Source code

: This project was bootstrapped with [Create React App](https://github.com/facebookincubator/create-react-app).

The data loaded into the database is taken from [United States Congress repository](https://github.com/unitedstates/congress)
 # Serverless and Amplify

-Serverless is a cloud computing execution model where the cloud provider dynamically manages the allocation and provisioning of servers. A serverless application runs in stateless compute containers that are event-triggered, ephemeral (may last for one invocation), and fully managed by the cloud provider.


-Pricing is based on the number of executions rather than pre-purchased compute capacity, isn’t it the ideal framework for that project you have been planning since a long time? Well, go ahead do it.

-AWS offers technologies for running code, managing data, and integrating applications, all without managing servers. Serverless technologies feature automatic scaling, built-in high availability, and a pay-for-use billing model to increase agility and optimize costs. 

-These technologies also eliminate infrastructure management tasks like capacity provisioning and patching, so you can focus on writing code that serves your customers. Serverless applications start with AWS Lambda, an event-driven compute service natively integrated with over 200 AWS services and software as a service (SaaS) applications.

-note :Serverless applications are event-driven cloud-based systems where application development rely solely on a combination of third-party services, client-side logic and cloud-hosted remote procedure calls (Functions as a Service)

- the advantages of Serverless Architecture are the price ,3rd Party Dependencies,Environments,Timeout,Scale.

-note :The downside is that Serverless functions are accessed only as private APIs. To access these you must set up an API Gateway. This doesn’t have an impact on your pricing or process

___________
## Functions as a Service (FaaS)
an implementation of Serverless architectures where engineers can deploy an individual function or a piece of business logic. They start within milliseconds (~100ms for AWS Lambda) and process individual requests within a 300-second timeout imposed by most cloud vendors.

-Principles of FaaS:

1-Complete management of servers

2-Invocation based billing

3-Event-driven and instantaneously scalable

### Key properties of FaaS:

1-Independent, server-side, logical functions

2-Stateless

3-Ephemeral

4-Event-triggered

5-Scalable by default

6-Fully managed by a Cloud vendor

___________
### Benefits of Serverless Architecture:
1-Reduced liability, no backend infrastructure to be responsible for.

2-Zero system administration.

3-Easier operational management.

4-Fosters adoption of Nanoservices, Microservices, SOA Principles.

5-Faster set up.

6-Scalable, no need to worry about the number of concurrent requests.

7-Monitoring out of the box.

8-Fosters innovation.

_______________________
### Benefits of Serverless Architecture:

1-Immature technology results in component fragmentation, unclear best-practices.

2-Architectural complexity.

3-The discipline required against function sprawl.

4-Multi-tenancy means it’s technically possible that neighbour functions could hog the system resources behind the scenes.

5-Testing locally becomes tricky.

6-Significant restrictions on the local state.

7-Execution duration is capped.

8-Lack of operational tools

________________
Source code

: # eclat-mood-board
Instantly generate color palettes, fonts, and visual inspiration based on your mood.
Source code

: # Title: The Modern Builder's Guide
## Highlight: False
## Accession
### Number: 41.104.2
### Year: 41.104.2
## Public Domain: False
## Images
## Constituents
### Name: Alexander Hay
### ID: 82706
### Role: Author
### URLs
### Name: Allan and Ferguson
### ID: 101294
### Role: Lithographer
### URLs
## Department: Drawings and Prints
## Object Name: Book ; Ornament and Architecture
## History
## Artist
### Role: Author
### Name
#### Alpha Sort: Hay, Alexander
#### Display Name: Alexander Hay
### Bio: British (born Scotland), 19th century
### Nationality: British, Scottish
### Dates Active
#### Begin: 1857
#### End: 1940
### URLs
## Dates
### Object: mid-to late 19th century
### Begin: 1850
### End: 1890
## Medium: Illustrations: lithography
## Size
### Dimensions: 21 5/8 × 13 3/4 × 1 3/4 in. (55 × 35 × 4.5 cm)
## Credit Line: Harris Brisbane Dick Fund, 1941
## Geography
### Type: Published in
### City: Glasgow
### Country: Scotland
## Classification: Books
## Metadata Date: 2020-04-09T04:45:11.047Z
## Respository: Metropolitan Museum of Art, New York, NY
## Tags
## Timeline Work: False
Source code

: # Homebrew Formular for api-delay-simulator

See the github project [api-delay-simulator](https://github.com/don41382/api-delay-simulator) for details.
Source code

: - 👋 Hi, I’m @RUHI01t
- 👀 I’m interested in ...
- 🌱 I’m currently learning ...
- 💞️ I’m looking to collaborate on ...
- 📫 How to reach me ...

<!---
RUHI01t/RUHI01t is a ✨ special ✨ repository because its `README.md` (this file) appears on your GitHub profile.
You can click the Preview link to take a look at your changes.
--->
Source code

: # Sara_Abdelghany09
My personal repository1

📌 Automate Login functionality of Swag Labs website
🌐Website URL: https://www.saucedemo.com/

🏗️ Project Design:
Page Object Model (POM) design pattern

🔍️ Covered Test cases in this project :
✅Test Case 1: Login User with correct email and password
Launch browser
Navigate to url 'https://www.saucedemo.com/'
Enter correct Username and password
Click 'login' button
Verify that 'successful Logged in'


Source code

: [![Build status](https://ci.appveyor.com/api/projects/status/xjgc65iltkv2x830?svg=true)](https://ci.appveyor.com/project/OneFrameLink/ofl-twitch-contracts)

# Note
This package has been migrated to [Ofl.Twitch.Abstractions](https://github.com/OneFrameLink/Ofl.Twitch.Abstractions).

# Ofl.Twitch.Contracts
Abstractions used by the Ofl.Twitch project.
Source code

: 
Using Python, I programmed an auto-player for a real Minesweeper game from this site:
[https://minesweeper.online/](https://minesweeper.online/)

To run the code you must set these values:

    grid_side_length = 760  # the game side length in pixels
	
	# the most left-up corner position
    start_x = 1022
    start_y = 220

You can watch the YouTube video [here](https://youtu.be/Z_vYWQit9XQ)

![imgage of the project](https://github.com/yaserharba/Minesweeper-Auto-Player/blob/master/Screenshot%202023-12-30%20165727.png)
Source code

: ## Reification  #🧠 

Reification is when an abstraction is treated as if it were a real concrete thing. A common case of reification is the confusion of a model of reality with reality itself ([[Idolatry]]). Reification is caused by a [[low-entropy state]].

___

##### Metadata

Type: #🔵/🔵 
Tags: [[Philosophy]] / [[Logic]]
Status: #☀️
::::
### What you are asked to do
Copy the entries above exactly, so that each line matches the original.

### Result for this task
Source code

: This project was bootstrapped with [Create React App](https://github.com/facebookincubator/create-react-app).

The data loaded into the database is taken from [United States Congress repository](https://github.com/unitedstates/congress)
 # Serverless and Amplify

-Serverless is a cloud computing execution model where the cloud provider dynamically manages the allocation and provisioning of servers. A serverless application runs in stateless compute containers that are event-triggered, ephemeral (may last for one invocation), and fully managed by the cloud provider.


-Pricing is based on the number of executions rather than pre-purchased compute capacity, isn’t it the ideal framework for that project you have been planning since a long time? Well, go ahead do it.

-AWS offers technologies for running code, managing data, and integrating applications, all without managing servers. Serverless technologies feature automatic scaling, built-in high availability, and a pay-for-use billing model to increase agility and optimize costs. 

-These technologies also eliminate infrastructure management tasks like capacity provisioning and patching, so you can focus on writing code that serves your customers. Serverless applications start with AWS Lambda, an event-driven compute service natively integrated with over 200 AWS services and software as a service (SaaS) applications.

-note :Serverless applications are event-driven cloud-based systems where application development rely solely on a combination of third-party services, client-side logic and cloud-hosted remote procedure calls (Functions as a Service)

- the advantages of Serverless Architecture are the price ,3rd Party Dependencies,Environments,Timeout,Scale.

-note :The downside is that Serverless functions are accessed only as private APIs. To access these you must set up an API Gateway. This doesn’t have an impact on your pricing or process

___________
## Functions as a Service (FaaS)
an implementation of Serverless architectures where engineers can deploy an individual function or a piece of business logic. They start within milliseconds (~100ms for AWS Lambda) and process individual requests within a 300-second timeout imposed by most cloud vendors.

-Principles of FaaS:

1-Complete management of servers

2-Invocation based billing

3-Event-driven and instantaneously scalable

### Key properties of FaaS:

1-Independent, server-side, logical functions

2-Stateless

3-Ephemeral

4-Event-triggered

5-Scalable by default

6-Fully managed by a Cloud vendor

___________
### Benefits of Serverless Architecture:
1-Reduced liability, no backend infrastructure to be responsible for.

2-Zero system administration.

3-Easier operational management.

4-Fosters adoption of Nanoservices, Microservices, SOA Principles.

5-Faster set up.

6-Scalable, no need to worry about the number of concurrent requests.

7-Monitoring out of the box.

8-Fosters innovation.

_______________________
### Benefits of Serverless Architecture:

1-Immature technology results in component fragmentation, unclear best-practices.

2-Architectural complexity.

3-The discipline required against function sprawl.

4-Multi-tenancy means it’s technically possible that neighbour functions could hog the system resources behind the scenes.

5-Testing locally becomes tricky.

6-Significant restrictions on the local state.

7-Execution duration is capped.

8-Lack of operational tools

________________
Source code

: # eclat-mood-board
Instantly generate color palettes, fonts, and visual inspiration based on your mood.
Source code

: # Title: The Modern Builder's Guide
## Highlight: False
## Accession
### Number: 41.104.2
### Year: 41.104.2
## Public Domain: False
## Images
## Constituents
### Name: Alexander Hay
### ID: 82706
### Role: Author
### URLs
### Name: Allan and Ferguson
### ID: 101294
### Role: Lithographer
### URLs
## Department: Drawings and Prints
## Object Name: Book ; Ornament and Architecture
## History
## Artist
### Role: Author
### Name
#### Alpha Sort: Hay, Alexander
#### Display Name: Alexander Hay
### Bio: British (born Scotland), 19th century
### Nationality: British, Scottish
### Dates Active
#### Begin: 1857
#### End: 1940
### URLs
## Dates
### Object: mid-to late 19th century
### Begin: 1850
### End: 1890
## Medium: Illustrations: lithography
## Size
### Dimensions: 21 5/8 × 13 3/4 × 1 3/4 in. (55 × 35 × 4.5 cm)
## Credit Line: Harris Brisbane Dick Fund, 1941
## Geography
### Type: Published in
### City: Glasgow
### Country: Scotland
## Classification: Books
## Metadata Date: 2020-04-09T04:45:11.047Z
## Respository: Metropolitan Museum of Art, New York, NY
## Tags
## Timeline Work: False
Source code

: # Homebrew Formular for api-delay-simulator

See the github project [api-delay-simulator](https://github.com/don41382/api-delay-simulator) for details.
Source code

: - 👋 Hi, I’m @RUHI01t
- 👀 I’m interested in ...
- 🌱 I’m currently learning ...
- 💞️ I’m looking to collaborate on ...
- 📫 How to reach me ...

<!---
RUHI01t/RUHI01t is a ✨ special ✨ repository because its `README.md` (this file) appears on your GitHub profile.
You can click the Preview link to take a look at your changes.
--->
Source code

: # Sara_Abdelghany09
My personal repository1

📌 Automate Login functionality of Swag Labs website
🌐Website URL: https://www.saucedemo.com/

🏗️ Project Design:
Page Object Model (POM) design pattern

🔍️ Covered Test cases in this project :
✅Test Case 1: Login User with correct email and password
Launch browser
Navigate to url 'https://www.saucedemo.com/'
Enter correct Username and password
Click 'login' button
Verify that 'successful Logged in'


Source code

: [![Build status](https://ci.appveyor.com/api/projects/status/xjgc65iltkv2x830?svg=true)](https://ci.appveyor.com/project/OneFrameLink/ofl-twitch-contracts)

# Note
This package has been migrated to [Ofl.Twitch.Abstractions](https://github.com/OneFrameLink/Ofl.Twitch.Abstractions).

# Ofl.Twitch.Contracts
Abstractions used by the Ofl.Twitch project.
Source code

: 
Using Python, I programmed an auto-player for a real Minesweeper game from this site:
[https://minesweeper.online/](https://minesweeper.online/)

To run the code you must set these values:

    grid_side_length = 760  # the game side length in pixels
	
	# the most left-up corner position
    start_x = 1022
    start_y = 220

You can watch the YouTube video [here](https://youtu.be/Z_vYWQit9XQ)

![imgage of the project](https://github.com/yaserharba/Minesweeper-Auto-Player/blob/master/Screenshot%202023-12-30%20165727.png)
Source code

: ## Reification  #🧠 

Reification is when an abstraction is treated as if it were a real concrete thing. A common case of reification is the confusion of a model of reality with reality itself ([[Idolatry]]). Reification is caused by a [[low-entropy state]].

___

##### Metadata

Type: #🔵/🔵 
Tags: [[Philosophy]] / [[Logic]]
Status: #☀️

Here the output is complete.